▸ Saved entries
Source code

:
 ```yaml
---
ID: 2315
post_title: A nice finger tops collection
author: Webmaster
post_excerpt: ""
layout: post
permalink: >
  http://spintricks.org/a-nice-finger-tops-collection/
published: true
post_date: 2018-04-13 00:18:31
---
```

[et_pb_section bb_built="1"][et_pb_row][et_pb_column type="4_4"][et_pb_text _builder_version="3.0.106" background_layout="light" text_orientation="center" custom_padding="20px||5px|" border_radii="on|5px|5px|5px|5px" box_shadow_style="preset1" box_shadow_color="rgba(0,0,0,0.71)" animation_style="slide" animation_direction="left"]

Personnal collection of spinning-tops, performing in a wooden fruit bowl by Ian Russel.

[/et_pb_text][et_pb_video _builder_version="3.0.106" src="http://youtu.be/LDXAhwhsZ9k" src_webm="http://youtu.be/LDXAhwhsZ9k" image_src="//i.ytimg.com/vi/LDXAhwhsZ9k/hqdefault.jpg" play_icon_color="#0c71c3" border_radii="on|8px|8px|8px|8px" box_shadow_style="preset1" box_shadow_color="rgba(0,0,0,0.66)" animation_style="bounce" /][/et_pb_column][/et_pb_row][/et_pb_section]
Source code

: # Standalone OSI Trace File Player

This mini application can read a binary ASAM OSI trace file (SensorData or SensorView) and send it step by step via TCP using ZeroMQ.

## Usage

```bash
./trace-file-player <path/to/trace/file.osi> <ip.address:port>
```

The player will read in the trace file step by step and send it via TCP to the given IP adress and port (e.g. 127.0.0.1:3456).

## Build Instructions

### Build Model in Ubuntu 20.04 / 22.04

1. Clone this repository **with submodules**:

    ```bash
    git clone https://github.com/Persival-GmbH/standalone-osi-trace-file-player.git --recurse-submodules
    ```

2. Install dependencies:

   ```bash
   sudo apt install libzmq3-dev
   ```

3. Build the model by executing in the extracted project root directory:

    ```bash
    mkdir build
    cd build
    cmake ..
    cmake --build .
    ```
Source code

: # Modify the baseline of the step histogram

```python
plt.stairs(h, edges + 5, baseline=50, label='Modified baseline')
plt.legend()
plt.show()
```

▸ WHAT YOU NEED TO DO
Quote exactly the first line of the data and every line after it through the one holding "Personnal collection of".

▸ EXERCISE RESULT
Source code

:
 ```yaml
---
ID: 2315
post_title: A nice finger tops collection
author: Webmaster
post_excerpt: ""
layout: post
permalink: >
  http://spintricks.org/a-nice-finger-tops-collection/
published: true
post_date: 2018-04-13 00:18:31
---
```

[et_pb_section bb_built="1"][et_pb_row][et_pb_column type="4_4"][et_pb_text _builder_version="3.0.106" background_layout="light" text_orientation="center" custom_padding="20px||5px|" border_radii="on|5px|5px|5px|5px" box_shadow_style="preset1" box_shadow_color="rgba(0,0,0,0.71)" animation_style="slide" animation_direction="left"]

Personnal collection of spinning-tops, performing in a wooden fruit bowl by Ian Russel.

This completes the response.